In September 2011, 41E was appointed by Namco Bandai Games, to distribute worldwide the new series Pac-Man 3D, which later became known as Pac-Man and the Ghostly Adventures. 41E collaborated with Avi Arad, Rick Ungar, Tom Ruegger, and Paul Rugg for the project. In May 2012, 41E entered into partnerships with Striker Entertainment and The CDM Company to begin a licensing program for Pac-Man and the Ghostly Adventures. Throughout 2012 and into 2013, 41E expanded their licensing program and partnered with licensees and agents worldwide for the Pac-Man and the Ghostly Adventures series. In June 2013, Bandai Namco Games commissioned the production of an additional 13 episodes for Season II. With the additional seasons, many worldwide broadcasters acquired the show. In January 2014, another 13 episodes were commissioned bringing Pac-Man and the Ghostly Adventures to 52 episodes in total. In July 2014, 41E entered into a licensing and merchandising agreement with BNGI on their Pac-Man property. 41E licensed classic Pac-Man worldwide, excluding Japan, to multiple manufacturers.

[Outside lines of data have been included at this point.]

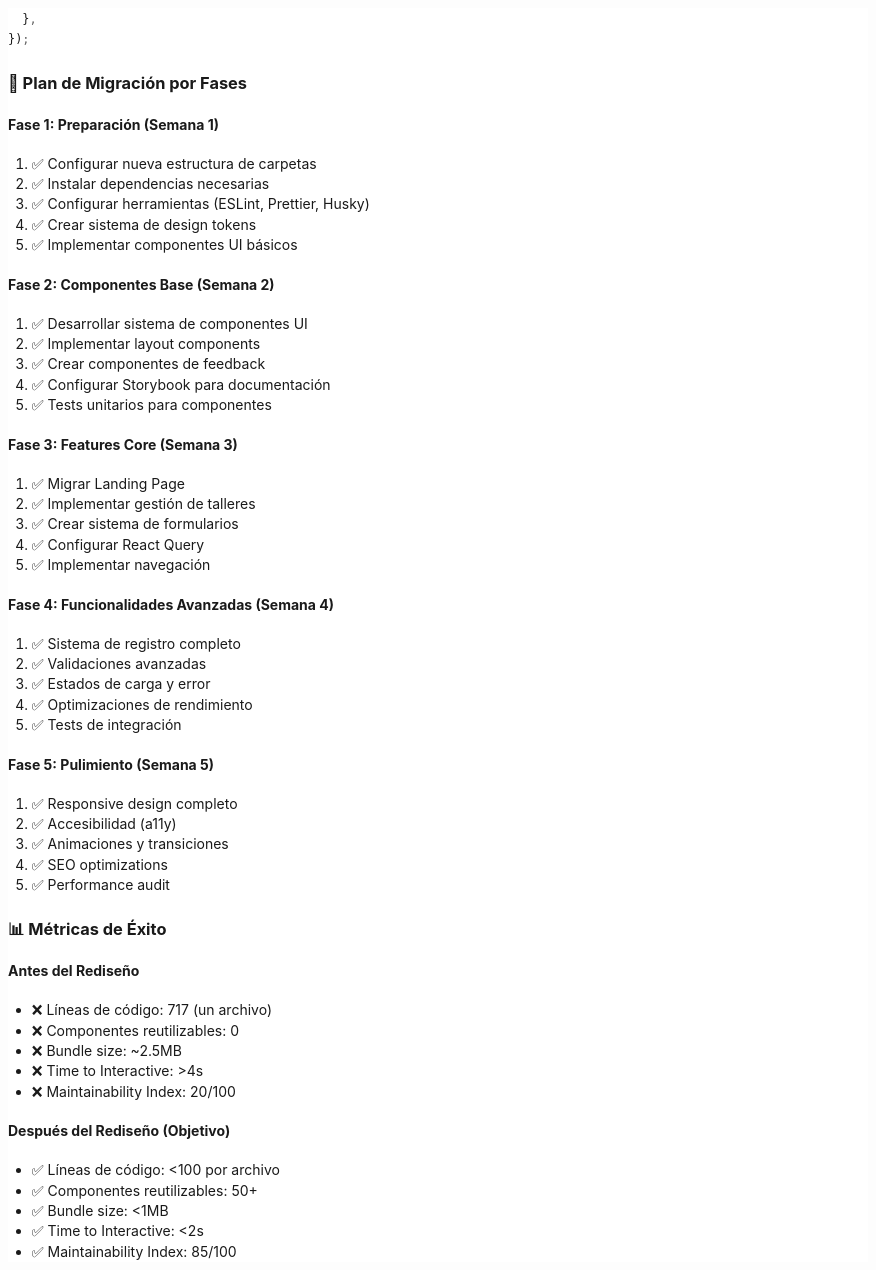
 ```typescript
  },
});
```

### 🔄 Plan de Migración por Fases

#### **Fase 1: Preparación (Semana 1)**
1. ✅ Configurar nueva estructura de carpetas
2. ✅ Instalar dependencias necesarias
3. ✅ Configurar herramientas (ESLint, Prettier, Husky)
4. ✅ Crear sistema de design tokens
5. ✅ Implementar componentes UI básicos

#### **Fase 2: Componentes Base (Semana 2)**
1. ✅ Desarrollar sistema de componentes UI
2. ✅ Implementar layout components
3. ✅ Crear componentes de feedback
4. ✅ Configurar Storybook para documentación
5. ✅ Tests unitarios para componentes

#### **Fase 3: Features Core (Semana 3)**
1. ✅ Migrar Landing Page
2. ✅ Implementar gestión de talleres
3. ✅ Crear sistema de formularios
4. ✅ Configurar React Query
5. ✅ Implementar navegación

#### **Fase 4: Funcionalidades Avanzadas (Semana 4)**
1. ✅ Sistema de registro completo
2. ✅ Validaciones avanzadas
3. ✅ Estados de carga y error
4. ✅ Optimizaciones de rendimiento
5. ✅ Tests de integración

#### **Fase 5: Pulimiento (Semana 5)**
1. ✅ Responsive design completo
2. ✅ Accesibilidad (a11y)
3. ✅ Animaciones y transiciones
4. ✅ SEO optimizations
5. ✅ Performance audit

### 📊 Métricas de Éxito

#### **Antes del Rediseño**
- ❌ Líneas de código: 717 (un archivo)
- ❌ Componentes reutilizables: 0
- ❌ Bundle size: ~2.5MB
- ❌ Time to Interactive: >4s
- ❌ Maintainability Index: 20/100

#### **Después del Rediseño (Objetivo)**
- ✅ Líneas de código: <100 por archivo
- ✅ Componentes reutilizables: 50+
- ✅ Bundle size: <1MB
- ✅ Time to Interactive: <2s
- ✅ Maintainability Index: 85/100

In October 2014, Netflix announced that it entered into an agreement with 41E and Arad Animation for a new original series called Kong: King of the Apes. In 2015, 41E entered into an agreement with Edgar Rice Burroughs, Inc. for the creation of the animated series Edgar Rice Burroughs' Tarzan and Jane. 41E acquired the right to develop and distribute the animation worldwide and represent the property globally for licensing and merchandising. In June 2015, 41E announced its partnership with Netflix on Edgar Rice Burroughs' Tarzan and Jane. The animation was produced by Avi Arad and ARC Productions, which was acquired by Jam Filled Entertainment who completed the project. In June 2016, Netflix renewed Kong – King of the Apes for a second season. In October 2016, 41E and Netflix announced another original series, Super Monsters. The animation is produced by Avi Arad.

In September 2017, 41E announced an agreement with Activision Blizzard Studios as the exclusive global sales agent for Linear Television and home entertainment distribution of the animated series Skylanders Academy. In September 2017, 41E announced the production and distribution of a major all new original animated series, to be produced by 41 Studios, entitled Shooting Star. In September 2017, 41E announced the production and distribution of a major all new original animated series to be produced by 41 Studios, entitled The Mini Musketeers. In May 2018, Season 2 of the Netflix original series Kong: King of the Apes launched with consists of ten half-hour episodes. In September 2018, 41E announced a new franchise featuring an action-comedy series for kids, S.M.A.S.H! which was created and executive produced by Allen Bohbot. In October 2018, Season 2 of the Netflix series Super Monsters launched with eight half-hour episodes. In October 2018, Season 2 of the Netflix series Tarzan and Jane launched with five half-hour episodes.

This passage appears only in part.